Jobticket / 2.1 Geldwerter Vorteil durch Jobticket

Überlässt der Arbeitgeber dem Arbeitnehmer das Jobticket verbilligt oder unentgeltlich, liegt grundsätzlich ein geldwerter Vorteil vor (Sachbezug). Ein geldwerter Vorteil ist allerdings dann nicht anzunehmen, wenn der Arbeitgeber dem Arbeitnehmer das Jobticket zu dem mit dem Verkehrsträger vereinbarten Preis überlässt.

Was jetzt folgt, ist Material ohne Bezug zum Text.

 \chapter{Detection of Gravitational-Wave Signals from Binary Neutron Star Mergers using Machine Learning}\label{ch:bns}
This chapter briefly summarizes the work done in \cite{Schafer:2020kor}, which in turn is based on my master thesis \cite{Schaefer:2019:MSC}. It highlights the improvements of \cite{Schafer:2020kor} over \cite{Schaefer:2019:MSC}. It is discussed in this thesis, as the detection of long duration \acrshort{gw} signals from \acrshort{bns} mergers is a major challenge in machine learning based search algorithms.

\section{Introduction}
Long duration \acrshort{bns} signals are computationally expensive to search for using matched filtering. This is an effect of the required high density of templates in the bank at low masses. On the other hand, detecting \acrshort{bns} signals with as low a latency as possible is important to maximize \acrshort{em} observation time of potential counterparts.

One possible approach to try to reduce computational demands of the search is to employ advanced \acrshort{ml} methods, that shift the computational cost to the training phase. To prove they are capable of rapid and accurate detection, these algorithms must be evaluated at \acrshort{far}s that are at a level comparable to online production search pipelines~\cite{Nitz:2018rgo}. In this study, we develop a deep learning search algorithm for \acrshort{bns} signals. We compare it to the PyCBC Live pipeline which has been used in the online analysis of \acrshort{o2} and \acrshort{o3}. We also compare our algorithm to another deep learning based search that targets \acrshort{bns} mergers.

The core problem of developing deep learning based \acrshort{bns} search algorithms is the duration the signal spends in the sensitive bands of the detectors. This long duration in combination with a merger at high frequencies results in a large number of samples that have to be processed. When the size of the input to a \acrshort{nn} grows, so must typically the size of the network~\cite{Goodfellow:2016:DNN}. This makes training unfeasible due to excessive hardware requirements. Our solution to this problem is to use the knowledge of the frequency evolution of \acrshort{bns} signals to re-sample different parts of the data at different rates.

Ermittlung des geldwerten Vorteils

Der Sachbezug ist grundsätzlich mit seinem geldwerten Vorteil zu erfassen. Zur Ermittlung des geldwerten Vorteils ist zunächst die Differenz zwischen dem üblichen Endpreis (Verkaufspreis) mit einem vom Arbeitnehmer bezogenen vergleichbaren Ticket und den tatsächlichen Aufwendungen des Arbeitnehmers für das Ticket zu bilden. Von diesem Betrag sind noch übliche Preisnachlässe abzuziehen, die der Verkehrsbetrieb im Rahmen des Jobticket-Programms den Arbeitnehmern gewährt. Diese Nachlässe stellen keinen geldwerten Vorteil dar.

 

Praxis-Beispiel

Geldwerter Vorteil bei Tarifermäßigung des Verkehrsbetriebs

Der Arbeitgeber schließt mit einem Verkehrsbetrieb einen Rahmenvertrag ab, nach dem seine Mitarbeiter verbilligte Jobtickets unmittelbar vom Verkehrsbetrieb erwerben können. Der vom Verkehrsbetrieb eingeräumte Rabatt beträgt 10 %. Die Mitarbeiter leisten eine Zuzahlung von 26 EUR, die ihnen vom Nettolohn abgezogen wird.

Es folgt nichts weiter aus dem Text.